Puede que el motivo de su aflicción fuera, como nos preludia la cita del poema Peces de Li Song Io, la brevedad de este esplendor, pues en cualquier momento puede acuciar la lluvia, siempre tan simbólica. Es firme su decisión de “no dejarse someter desde fuera”, será él quien decida dejarse llevar y aceptar la “lluvia azul”, esta asimilación de la situación logra serenarlo y, es más, “lo hizo ver”. Se amplía su comprensión de la realidad.
Sobre el vehemente ímpetu que empieza a nacer, el despertar del refulgente deseo –en la adolescencia, o en cualquier etapa posterior de nuestra vida– con su negro y nefasto desenlace, se refiere en su poema Las albercas: “… Y nosotros despertamos como el que va de romería / y se ve bruscamente debajo del caballo.”
Tras la marcha del amor, nos quedamos perdidos, sin rumbo, creemos que “con ella se va todo lo bueno”. No obstante, a pesar de su desorientación y soledad, al contemplar un paraje comprende que ha llegado a conocer el origen y el milagro: “dónde nacía el agua, / qué era el agua, / el milagro de los pájaros, absortos en el agua.”
Cuando la amada se marcha, reconoce que se le da mal olvidar, rememora los lugares que recorrieron juntos, revive aquella dicha, no puede evitar esperarla.
En este momento que sentimos que se derrumba el mundo sobre nosotros, y nosotros con él, y la realidad nos es adversa, es cuando se reafirma: nos enfrentamos a todo ello porque estamos vivos. No dejará por ello de doblar las esquinas: “… y no piensas quedarte quieto ahora, al final de esta esquina, / con los brazos y la vida cruzados sobre el pecho”. Seguirá buscando la luz, “porque es todo cuanto sigues esperando de quien eres.”
Y si el viento lo azota dentro, entonces se recluye en sí, empieza a echar troncos al fuego para que amaine. Aquí reaparece el pensamiento de Epicteto: qué podemos controlar, qué depende de nosotros y qué cosas no están en nuestra mano.

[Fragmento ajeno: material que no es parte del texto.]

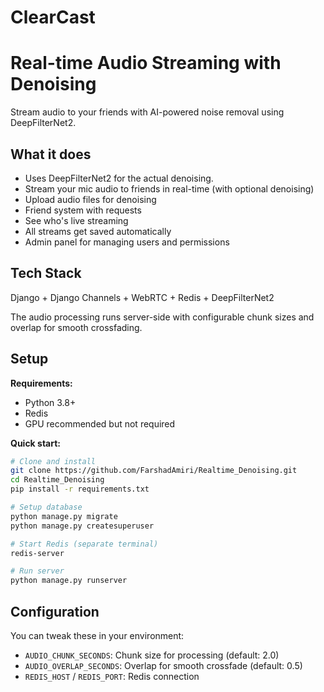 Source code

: # ClearCast
# Real-time Audio Streaming with Denoising

Stream audio to your friends with AI-powered noise removal using DeepFilterNet2.

## What it does

- Uses DeepFilterNet2 for the actual denoising.
- Stream your mic audio to friends in real-time (with optional denoising)
- Upload audio files for denoising
- Friend system with requests
- See who's live streaming
- All streams get saved automatically
- Admin panel for managing users and permissions

## Tech Stack

Django + Django Channels + WebRTC + Redis + DeepFilterNet2

The audio processing runs server-side with configurable chunk sizes and overlap for smooth crossfading.

## Setup

**Requirements:**
- Python 3.8+
- Redis
- GPU recommended but not required

**Quick start:**

```bash
# Clone and install
git clone https://github.com/FarshadAmiri/Realtime_Denoising.git
cd Realtime_Denoising
pip install -r requirements.txt

# Setup database
python manage.py migrate
python manage.py createsuperuser

# Start Redis (separate terminal)
redis-server

# Run server
python manage.py runserver
```

## Configuration

You can tweak these in your environment:

- `AUDIO_CHUNK_SECONDS`: Chunk size for processing (default: 2.0)
- `AUDIO_OVERLAP_SECONDS`: Overlap for smooth crossfade (default: 0.5)
- `REDIS_HOST` / `REDIS_PORT`: Redis connection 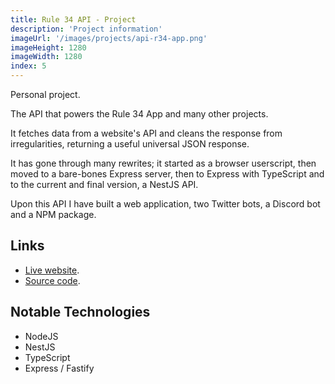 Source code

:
 ```yaml
---
title: Rule 34 API - Project
description: 'Project information'
imageUrl: '/images/projects/api-r34-app.png'
imageHeight: 1280
imageWidth: 1280
index: 5
---
```


Personal project.

The API that powers the Rule 34 App and many other projects.

It fetches data from a website's API and cleans the response from irregularities, returning a useful universal JSON response.

It has gone through many rewrites; it started as a browser userscript, then moved to a bare-bones Express server, then to Express with TypeScript and to the current and final version, a NestJS API.

Upon this API I have built a web application, two Twitter bots, a Discord bot and a NPM package.

## Links

- [Live website](https://api.r34.app).
- [Source code](https://github.com/Rule-34/API).

## Notable Technologies

- NodeJS
- NestJS
- TypeScript
- Express / Fastify

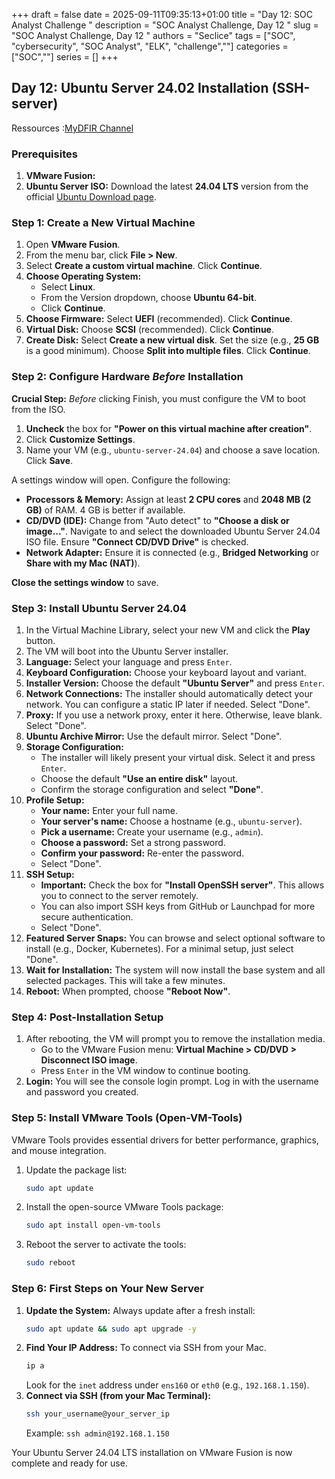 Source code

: +++ 
draft = false
date = 2025-09-11T09:35:13+01:00
title = "Day 12: SOC Analyst Challenge "
description = "SOC Analyst Challenge, Day 12 "
slug = "SOC Analyst Challenge, Day 12 "
authors = "Seclice"
tags = ["SOC", "cybersecurity", "SOC Analyst", "ELK", "challenge",""]
categories = ["SOC",""]
series = []
+++


## Day 12: Ubuntu Server 24.02 Installation (SSH-server)
Ressources :[MyDFIR Channel](https://www.youtube.com/@MyDFIR/)


### **Prerequisites**
1.  **VMware Fusion:** 
2.  **Ubuntu Server ISO:** Download the latest **24.04 LTS** version from the official [Ubuntu Download page](https://ubuntu.com/download/server).


### **Step 1: Create a New Virtual Machine**
1.  Open **VMware Fusion**.
2.  From the menu bar, click **File > New**.
3.  Select **Create a custom virtual machine**. Click **Continue**.
4.  **Choose Operating System:**
    *   Select **Linux**.
    *   From the Version dropdown, choose **Ubuntu 64-bit**.
    *   Click **Continue**.
5.  **Choose Firmware:** Select **UEFI** (recommended). Click **Continue**.
6.  **Virtual Disk:** Choose **SCSI** (recommended). Click **Continue**.
7.  **Create Disk:** Select **Create a new virtual disk**. Set the size (e.g., **25 GB** is a good minimum). Choose **Split into multiple files**. Click **Continue**.


### **Step 2: Configure Hardware *Before* Installation**
**Crucial Step:** *Before* clicking Finish, you must configure the VM to boot from the ISO.
1.  **Uncheck** the box for **"Power on this virtual machine after creation"**.
2.  Click **Customize Settings**.
3.  Name your VM (e.g., `ubuntu-server-24.04`) and choose a save location. Click **Save**.

A settings window will open. Configure the following:

*   **Processors & Memory:** Assign at least **2 CPU cores** and **2048 MB (2 GB)** of RAM. 4 GB is better if available.
*   **CD/DVD (IDE):** Change from "Auto detect" to **"Choose a disk or image..."**. Navigate to and select the downloaded Ubuntu Server 24.04 ISO file. Ensure **"Connect CD/DVD Drive"** is checked.
*   **Network Adapter:** Ensure it is connected (e.g., **Bridged Networking** or **Share with my Mac (NAT)**).

**Close the settings window** to save.


### **Step 3: Install Ubuntu Server 24.04**
1.  In the Virtual Machine Library, select your new VM and click the **Play** button.
2.  The VM will boot into the Ubuntu Server installer.
3.  **Language:** Select your language and press `Enter`.
4.  **Keyboard Configuration:** Choose your keyboard layout and variant.
5.  **Installer Version:** Choose the default **"Ubuntu Server"** and press `Enter`.
6.  **Network Connections:** The installer should automatically detect your network. You can configure a static IP later if needed. Select "Done".
7.  **Proxy:** If you use a network proxy, enter it here. Otherwise, leave blank. Select "Done".
8.  **Ubuntu Archive Mirror:** Use the default mirror. Select "Done".
9.  **Storage Configuration:** 
    *   The installer will likely present your virtual disk. Select it and press `Enter`.
    *   Choose the default **"Use an entire disk"** layout.
    *   Confirm the storage configuration and select **"Done"**.
10. **Profile Setup:**
    *   **Your name:** Enter your full name.
    *   **Your server's name:** Choose a hostname (e.g., `ubuntu-server`).
    *   **Pick a username:** Create your username (e.g., `admin`).
    *   **Choose a password:** Set a strong password.
    *   **Confirm your password:** Re-enter the password.
    *   Select "Done".
11. **SSH Setup:** 
    *   **Important:** Check the box for **"Install OpenSSH server"**. This allows you to connect to the server remotely.
    *   You can also import SSH keys from GitHub or Launchpad for more secure authentication.
    *   Select "Done".
12. **Featured Server Snaps:** You can browse and select optional software to install (e.g., Docker, Kubernetes). For a minimal setup, just select "Done".
13. **Wait for Installation:** The system will now install the base system and all selected packages. This will take a few minutes.
14. **Reboot:** When prompted, choose **"Reboot Now"**.


### **Step 4: Post-Installation Setup**
1.  After rebooting, the VM will prompt you to remove the installation media.
    *   Go to the VMware Fusion menu: **Virtual Machine > CD/DVD > Disconnect ISO image**.
    *   Press `Enter` in the VM window to continue booting.
2.  **Login:** You will see the console login prompt. Log in with the username and password you created.


### **Step 5: Install VMware Tools (Open-VM-Tools)**
VMware Tools provides essential drivers for better performance, graphics, and mouse integration.
1.  Update the package list:
    ```bash
    sudo apt update
    ```
2.  Install the open-source VMware Tools package:
    ```bash
    sudo apt install open-vm-tools
    ```
   
3.  Reboot the server to activate the tools:
    ```bash
    sudo reboot
    ```

### **Step 6: First Steps on Your New Server**
1.  **Update the System:** Always update after a fresh install:
    ```bash
    sudo apt update && sudo apt upgrade -y
    ```
2.  **Find Your IP Address:** To connect via SSH from your Mac.
    ```bash
    ip a
    ```
    Look for the `inet` address under `ens160` or `eth0` (e.g., `192.168.1.150`).
3.  **Connect via SSH (from your Mac Terminal):**
    ```bash
    ssh your_username@your_server_ip
    ```
    Example: `ssh admin@192.168.1.150`

Your Ubuntu Server 24.04 LTS installation on VMware Fusion is now complete and ready for use.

Y el cielo (“Altura”) para quien lo mira con inocencia, para el honesto, el que reparte vida y luz, el que escucha a los sin voz, el que se debate en la duda, el artista que hace vibrar el mundo y lo llena de sentido, el que se entrega, el que se rinde al amor, “el que perdona, el que al llegar a casa, secándose el sudor, exclama, / bien estuvo el día, lo he vivido.”
Al final de este refulgente camino nos encontramos las “Montañas verdes y cedros que doblen sus ramas hacia el suelo, / que brille la hierba en la ladera (y que tú brilles) / y que un perro vagabundo me sirva de compañía”. La naturaleza acogiéndonos, aportando armonía y equilibrio, desvelando esta historia para recordar.
Una lectura que enciende las farolas de la noche y nos reanima en tiempos sombríos, nos avisa del amor como vivencia fundadora, capaz de transformar el ser, impulso de nuestra existencia, cuya belleza y latido perdura en el tiempo; alienta a llevar nuestras sombras sin derrotismo, aprender de la lluvia, arraigarse en la esperanza, no desistir de nuestro empeño de vivir. Y todo, con la exquisitez del lenguaje.